Exercise objective
Each line with the word "following" must appear in the answer, copied from the records.

Raw data
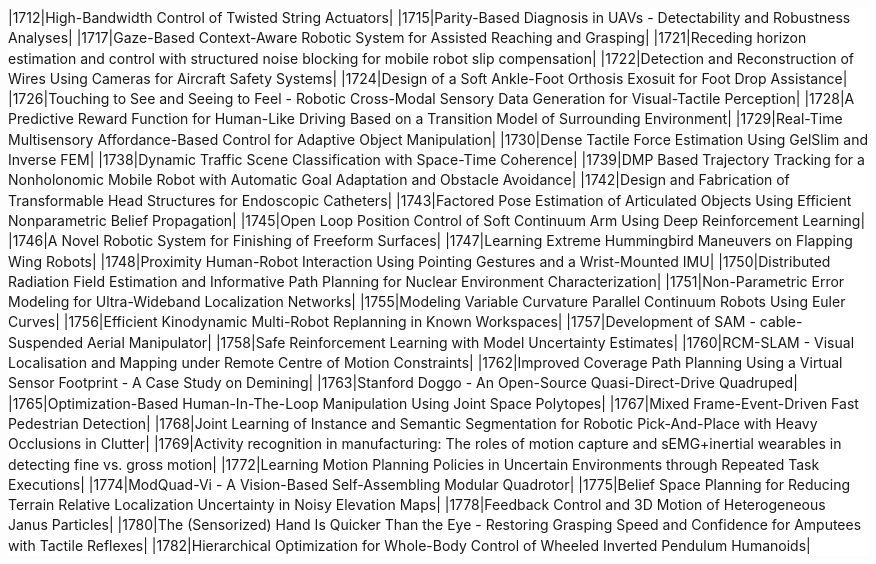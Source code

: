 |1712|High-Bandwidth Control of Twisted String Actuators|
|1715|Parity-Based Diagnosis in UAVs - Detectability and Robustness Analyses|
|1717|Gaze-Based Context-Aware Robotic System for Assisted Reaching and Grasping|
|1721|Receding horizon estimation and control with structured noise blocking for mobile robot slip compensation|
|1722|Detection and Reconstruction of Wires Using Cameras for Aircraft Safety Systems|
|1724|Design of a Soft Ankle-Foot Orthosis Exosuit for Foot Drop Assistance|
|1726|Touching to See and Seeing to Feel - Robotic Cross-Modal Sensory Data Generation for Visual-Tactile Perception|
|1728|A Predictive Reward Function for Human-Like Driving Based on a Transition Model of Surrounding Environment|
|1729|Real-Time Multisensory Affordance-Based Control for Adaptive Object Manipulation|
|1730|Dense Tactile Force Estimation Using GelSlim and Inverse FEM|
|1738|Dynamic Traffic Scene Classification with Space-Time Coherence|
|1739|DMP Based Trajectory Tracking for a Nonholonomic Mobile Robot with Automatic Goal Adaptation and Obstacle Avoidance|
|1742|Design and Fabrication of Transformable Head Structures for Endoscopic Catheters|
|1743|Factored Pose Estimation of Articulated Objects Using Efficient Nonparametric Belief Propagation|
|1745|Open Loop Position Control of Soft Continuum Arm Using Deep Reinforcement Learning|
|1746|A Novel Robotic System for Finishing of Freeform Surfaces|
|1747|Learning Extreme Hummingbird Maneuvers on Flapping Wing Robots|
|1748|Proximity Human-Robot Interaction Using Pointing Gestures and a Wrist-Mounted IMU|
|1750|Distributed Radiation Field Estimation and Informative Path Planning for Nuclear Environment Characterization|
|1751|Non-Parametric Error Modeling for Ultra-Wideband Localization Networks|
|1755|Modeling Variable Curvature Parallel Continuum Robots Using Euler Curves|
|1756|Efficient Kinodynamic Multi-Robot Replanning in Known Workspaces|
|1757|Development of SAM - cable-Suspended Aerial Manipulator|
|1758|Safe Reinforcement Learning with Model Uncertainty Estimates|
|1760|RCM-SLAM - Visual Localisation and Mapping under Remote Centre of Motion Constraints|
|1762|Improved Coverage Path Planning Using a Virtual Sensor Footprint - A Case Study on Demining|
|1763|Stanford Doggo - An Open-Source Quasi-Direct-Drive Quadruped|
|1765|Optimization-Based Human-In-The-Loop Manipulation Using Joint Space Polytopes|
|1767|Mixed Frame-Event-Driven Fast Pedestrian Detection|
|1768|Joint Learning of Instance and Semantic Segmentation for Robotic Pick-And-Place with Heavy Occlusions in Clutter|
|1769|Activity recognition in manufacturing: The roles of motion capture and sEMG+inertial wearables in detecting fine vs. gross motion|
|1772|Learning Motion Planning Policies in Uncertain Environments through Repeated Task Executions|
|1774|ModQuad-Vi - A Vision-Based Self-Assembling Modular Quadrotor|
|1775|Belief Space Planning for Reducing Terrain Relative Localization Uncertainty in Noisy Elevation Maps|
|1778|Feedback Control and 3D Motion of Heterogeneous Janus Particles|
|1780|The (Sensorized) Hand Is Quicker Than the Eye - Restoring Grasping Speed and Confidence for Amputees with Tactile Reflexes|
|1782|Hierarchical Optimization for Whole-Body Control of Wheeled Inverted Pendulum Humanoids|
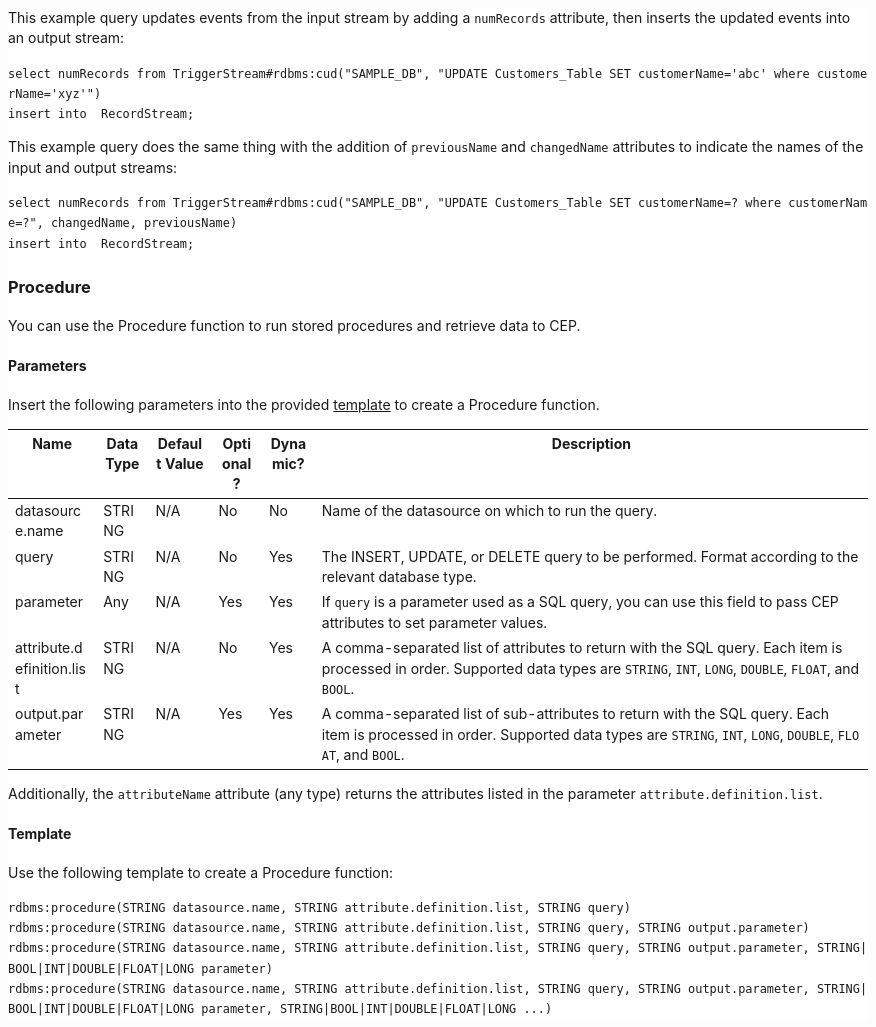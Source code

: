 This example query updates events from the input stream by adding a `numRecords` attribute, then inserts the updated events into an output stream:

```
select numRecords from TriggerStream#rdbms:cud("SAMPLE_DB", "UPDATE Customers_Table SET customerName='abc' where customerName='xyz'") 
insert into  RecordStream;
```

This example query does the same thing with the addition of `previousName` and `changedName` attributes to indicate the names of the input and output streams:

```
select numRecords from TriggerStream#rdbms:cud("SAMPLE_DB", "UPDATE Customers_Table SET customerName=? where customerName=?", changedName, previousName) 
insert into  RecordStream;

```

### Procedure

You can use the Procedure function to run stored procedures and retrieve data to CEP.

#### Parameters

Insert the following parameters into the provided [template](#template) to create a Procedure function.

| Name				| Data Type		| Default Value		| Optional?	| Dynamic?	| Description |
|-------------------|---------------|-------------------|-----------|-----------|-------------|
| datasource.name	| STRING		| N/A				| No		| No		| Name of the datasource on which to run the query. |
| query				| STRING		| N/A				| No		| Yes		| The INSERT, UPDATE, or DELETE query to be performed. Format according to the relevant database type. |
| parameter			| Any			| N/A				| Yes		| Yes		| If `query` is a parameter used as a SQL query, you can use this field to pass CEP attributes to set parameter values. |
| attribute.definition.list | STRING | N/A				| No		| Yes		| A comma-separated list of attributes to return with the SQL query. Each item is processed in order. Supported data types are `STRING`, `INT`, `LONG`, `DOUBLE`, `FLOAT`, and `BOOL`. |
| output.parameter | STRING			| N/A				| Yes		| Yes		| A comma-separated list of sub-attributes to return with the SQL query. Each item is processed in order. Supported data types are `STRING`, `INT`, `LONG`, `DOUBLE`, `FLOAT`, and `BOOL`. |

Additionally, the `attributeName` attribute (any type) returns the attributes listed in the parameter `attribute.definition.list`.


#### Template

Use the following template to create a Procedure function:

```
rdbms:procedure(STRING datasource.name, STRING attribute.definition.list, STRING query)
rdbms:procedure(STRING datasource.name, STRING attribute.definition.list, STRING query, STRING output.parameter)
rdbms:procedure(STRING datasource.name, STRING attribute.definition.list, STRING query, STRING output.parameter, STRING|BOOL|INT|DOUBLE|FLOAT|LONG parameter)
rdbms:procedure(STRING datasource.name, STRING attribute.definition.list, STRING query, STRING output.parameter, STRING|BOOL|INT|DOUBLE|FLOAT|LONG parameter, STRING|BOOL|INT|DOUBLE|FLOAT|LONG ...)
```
...
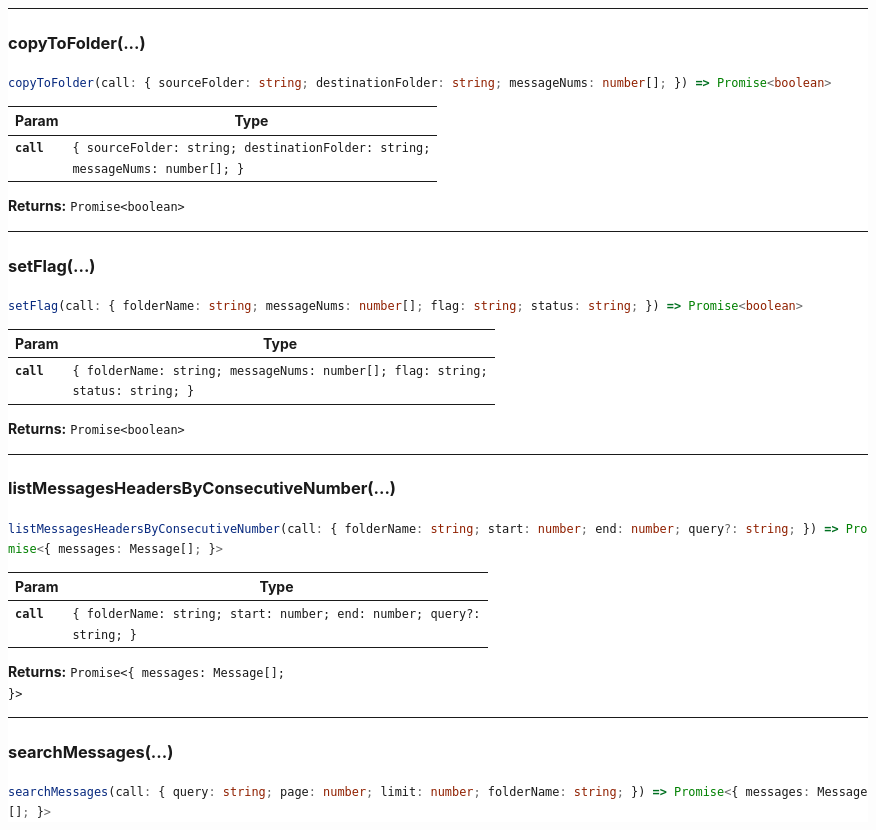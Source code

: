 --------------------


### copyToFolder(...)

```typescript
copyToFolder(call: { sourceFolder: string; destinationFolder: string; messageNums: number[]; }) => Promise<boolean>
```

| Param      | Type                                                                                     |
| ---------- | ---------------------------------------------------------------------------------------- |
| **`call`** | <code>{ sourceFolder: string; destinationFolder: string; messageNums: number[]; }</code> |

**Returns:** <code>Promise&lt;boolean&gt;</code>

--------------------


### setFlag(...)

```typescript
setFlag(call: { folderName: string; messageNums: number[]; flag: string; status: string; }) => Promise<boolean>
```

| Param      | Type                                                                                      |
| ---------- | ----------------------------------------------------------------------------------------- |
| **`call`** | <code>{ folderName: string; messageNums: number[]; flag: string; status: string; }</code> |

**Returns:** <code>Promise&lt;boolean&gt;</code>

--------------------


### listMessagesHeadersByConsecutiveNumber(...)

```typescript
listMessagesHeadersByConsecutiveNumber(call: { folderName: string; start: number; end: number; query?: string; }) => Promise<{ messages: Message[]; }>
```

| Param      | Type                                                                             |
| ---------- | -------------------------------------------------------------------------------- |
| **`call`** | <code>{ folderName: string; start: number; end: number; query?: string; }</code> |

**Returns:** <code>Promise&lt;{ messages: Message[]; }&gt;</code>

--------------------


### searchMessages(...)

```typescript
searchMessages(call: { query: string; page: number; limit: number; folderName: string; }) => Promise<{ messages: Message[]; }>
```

Exercise answer
Insert the following parameters into the provided [template](#template) to create a Procedure function.
Use the following template to create a Procedure function:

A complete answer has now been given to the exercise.